• Aim of the exercise:
Every line with the word "script" in it should be extracted from the data that follows.
Exercise inputs Block Start
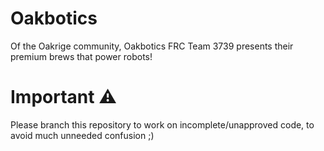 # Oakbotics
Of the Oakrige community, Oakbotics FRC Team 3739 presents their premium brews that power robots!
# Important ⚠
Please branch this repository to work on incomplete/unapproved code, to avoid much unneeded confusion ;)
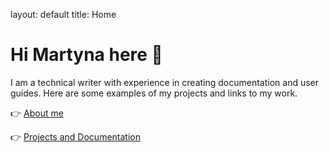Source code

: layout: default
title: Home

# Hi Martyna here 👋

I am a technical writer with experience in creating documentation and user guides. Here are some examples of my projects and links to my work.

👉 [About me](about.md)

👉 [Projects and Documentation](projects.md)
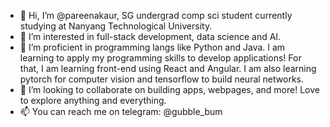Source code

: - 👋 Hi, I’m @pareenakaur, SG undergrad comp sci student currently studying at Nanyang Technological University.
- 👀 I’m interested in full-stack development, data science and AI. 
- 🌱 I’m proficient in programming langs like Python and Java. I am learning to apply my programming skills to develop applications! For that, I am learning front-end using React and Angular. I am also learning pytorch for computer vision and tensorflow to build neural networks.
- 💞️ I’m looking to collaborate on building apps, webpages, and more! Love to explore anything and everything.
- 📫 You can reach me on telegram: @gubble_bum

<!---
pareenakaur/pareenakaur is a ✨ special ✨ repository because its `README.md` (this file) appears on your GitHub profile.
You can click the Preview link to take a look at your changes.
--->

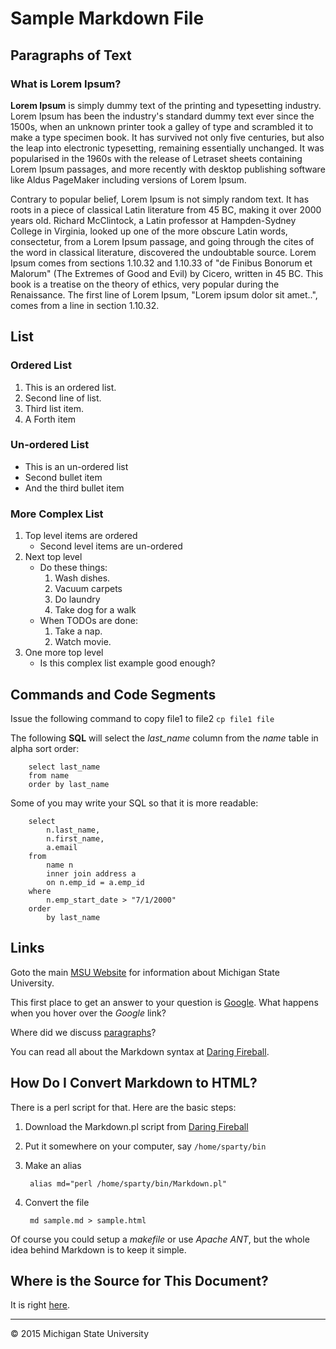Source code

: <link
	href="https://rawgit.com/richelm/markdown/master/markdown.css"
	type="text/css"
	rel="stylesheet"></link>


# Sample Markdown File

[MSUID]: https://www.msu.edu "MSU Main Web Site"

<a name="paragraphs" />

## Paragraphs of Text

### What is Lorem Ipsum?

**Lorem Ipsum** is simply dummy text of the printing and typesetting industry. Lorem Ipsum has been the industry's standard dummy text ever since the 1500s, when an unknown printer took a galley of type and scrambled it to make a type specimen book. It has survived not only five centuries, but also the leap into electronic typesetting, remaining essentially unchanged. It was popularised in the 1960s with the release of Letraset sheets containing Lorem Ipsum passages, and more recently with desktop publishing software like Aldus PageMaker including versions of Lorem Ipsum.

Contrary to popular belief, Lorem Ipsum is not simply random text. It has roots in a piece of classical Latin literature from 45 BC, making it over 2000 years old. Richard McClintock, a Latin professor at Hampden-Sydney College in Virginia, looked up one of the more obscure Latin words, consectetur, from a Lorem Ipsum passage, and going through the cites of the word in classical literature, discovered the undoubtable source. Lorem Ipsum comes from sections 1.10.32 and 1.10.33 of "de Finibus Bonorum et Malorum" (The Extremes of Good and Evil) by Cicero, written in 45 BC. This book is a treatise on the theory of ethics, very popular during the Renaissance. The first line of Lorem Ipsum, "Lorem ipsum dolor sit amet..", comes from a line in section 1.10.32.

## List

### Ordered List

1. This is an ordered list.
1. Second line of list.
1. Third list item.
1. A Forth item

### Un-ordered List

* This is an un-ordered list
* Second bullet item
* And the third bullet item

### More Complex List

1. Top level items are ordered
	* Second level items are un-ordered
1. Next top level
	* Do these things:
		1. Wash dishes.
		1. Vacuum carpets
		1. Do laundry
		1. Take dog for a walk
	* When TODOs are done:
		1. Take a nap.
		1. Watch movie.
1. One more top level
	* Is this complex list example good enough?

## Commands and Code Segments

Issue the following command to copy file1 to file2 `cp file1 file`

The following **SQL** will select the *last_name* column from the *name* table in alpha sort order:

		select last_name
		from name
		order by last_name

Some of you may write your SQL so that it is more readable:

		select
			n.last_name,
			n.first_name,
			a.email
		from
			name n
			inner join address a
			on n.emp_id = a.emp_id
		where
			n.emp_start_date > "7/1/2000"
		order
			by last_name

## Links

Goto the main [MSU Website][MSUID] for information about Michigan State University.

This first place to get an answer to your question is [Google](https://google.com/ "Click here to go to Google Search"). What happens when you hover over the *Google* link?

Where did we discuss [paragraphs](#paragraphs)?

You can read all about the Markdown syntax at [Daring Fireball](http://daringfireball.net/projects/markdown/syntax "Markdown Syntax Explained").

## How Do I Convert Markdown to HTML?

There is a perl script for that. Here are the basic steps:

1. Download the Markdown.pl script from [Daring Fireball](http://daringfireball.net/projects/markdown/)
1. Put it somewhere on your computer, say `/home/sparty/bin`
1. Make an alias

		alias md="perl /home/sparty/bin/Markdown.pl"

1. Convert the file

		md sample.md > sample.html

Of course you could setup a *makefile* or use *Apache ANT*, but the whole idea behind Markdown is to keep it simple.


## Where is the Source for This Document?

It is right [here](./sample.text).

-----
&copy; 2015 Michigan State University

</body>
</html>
Exercise inputs Block End
• Response to this task:
There is a perl script for that. Here are the basic steps:
1. Download the Markdown.pl script from [Daring Fireball](http://daringfireball.net/projects/markdown/)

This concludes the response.